Well, let me rephrase that, because in reality oftentimes it is, especially in the world of self-publishing. But writing a quality book is never a solo endeavor. Godin may well point out that:

One person with time but no money can produce a first draft that is substantially similar to what the public will end up reading.

And therein lies the issue with so many of the poorly conceived, badly written, never-edited, and barely read c**p that is available online today – novels and nonfiction.

Please!!! Pay no attention to this nonsense. If your first draft looks “substantially similar to what the public will end up reading” you are either a genius or not trying hard enough. With all due respect, I’m going to opt for the latter. Certainly, I would never embarrass myself — after 25 years as a professional writer and internationally published author — or show such disdain for my readers to put out something that too closely resembled my first draft.
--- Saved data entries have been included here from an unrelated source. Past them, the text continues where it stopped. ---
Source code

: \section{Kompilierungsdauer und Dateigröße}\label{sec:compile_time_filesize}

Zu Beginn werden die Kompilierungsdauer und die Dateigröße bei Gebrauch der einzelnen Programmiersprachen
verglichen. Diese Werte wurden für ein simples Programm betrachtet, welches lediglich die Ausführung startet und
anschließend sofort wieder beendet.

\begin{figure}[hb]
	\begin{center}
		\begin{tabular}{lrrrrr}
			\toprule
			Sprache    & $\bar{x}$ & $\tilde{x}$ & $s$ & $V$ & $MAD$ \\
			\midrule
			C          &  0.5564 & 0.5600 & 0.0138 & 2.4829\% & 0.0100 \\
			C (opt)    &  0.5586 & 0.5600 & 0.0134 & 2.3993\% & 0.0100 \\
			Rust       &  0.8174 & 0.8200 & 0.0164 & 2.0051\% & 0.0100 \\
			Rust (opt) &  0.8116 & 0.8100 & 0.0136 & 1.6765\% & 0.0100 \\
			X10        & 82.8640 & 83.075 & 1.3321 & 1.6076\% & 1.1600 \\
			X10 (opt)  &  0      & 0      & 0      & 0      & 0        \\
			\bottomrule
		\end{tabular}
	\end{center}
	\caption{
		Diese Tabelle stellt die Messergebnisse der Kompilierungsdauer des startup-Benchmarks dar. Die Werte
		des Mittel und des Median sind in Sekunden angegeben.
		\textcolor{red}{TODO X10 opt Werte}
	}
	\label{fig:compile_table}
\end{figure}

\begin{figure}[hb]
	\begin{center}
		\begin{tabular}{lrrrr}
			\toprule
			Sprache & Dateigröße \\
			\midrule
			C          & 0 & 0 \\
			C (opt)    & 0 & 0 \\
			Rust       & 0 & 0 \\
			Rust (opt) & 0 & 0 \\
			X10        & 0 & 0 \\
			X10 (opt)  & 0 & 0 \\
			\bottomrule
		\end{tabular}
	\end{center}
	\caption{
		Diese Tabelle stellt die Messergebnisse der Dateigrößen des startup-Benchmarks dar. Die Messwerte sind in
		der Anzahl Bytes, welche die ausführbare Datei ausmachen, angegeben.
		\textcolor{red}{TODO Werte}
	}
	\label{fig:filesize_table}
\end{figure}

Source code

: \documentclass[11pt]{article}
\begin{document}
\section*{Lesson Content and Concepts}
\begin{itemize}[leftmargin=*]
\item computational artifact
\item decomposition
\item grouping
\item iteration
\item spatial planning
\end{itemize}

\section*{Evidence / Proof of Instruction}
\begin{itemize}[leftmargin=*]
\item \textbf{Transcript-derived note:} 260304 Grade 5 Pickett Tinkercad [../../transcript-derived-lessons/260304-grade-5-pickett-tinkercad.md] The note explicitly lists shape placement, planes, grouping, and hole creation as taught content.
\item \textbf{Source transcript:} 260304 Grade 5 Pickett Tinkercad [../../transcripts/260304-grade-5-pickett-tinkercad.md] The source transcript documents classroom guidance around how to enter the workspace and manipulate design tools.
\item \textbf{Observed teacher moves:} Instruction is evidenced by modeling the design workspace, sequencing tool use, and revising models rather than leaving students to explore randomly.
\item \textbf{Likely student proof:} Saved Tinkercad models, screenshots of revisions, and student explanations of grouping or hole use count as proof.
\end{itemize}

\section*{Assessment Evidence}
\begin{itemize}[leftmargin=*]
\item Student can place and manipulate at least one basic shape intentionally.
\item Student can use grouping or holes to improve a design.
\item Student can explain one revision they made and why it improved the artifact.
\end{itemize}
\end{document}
I’d rather be influenced by the humility and professionalism of Stephen White, and the many others who echo his sentiments in their own Acknowledgments pages, given that his 19th novel is about to hit the bookstores and the man goes from strength to strength with his writing. More so than Seth Godin who, I swear, would never sell that many books if he wasn’t in what my friend calls the “G2F” market: Guru to Follower. People will buy whatever he churns out because he’s Seth Godin. Much of his writing isn’t that good, in my opinion. It was once, but not any more.

Could it be because Godin takes his own advice and his first draft too closely resembles what he puts out for the rest of us to read?

What do you think?


  1. While I will cheerfully bash Mr. Godin six days out of the week, you seem to have ignored the essential qualifier in his statement. These are the the five words:

    “with time but no money”

    A person who has an inordinate amount of time can produce a first draft which they have meticulously edited, forced upon friends, forgotten, reworked, abandoned, retrieved and wholly reworked. A “first draft” for these individuals might take a decade or two to produce. When you are your own editor, your own audience and your own critic, there is no distinction between each of the versions that exist within this time. They are all part of one mushy shade of grey. The “first draft” is your own best work.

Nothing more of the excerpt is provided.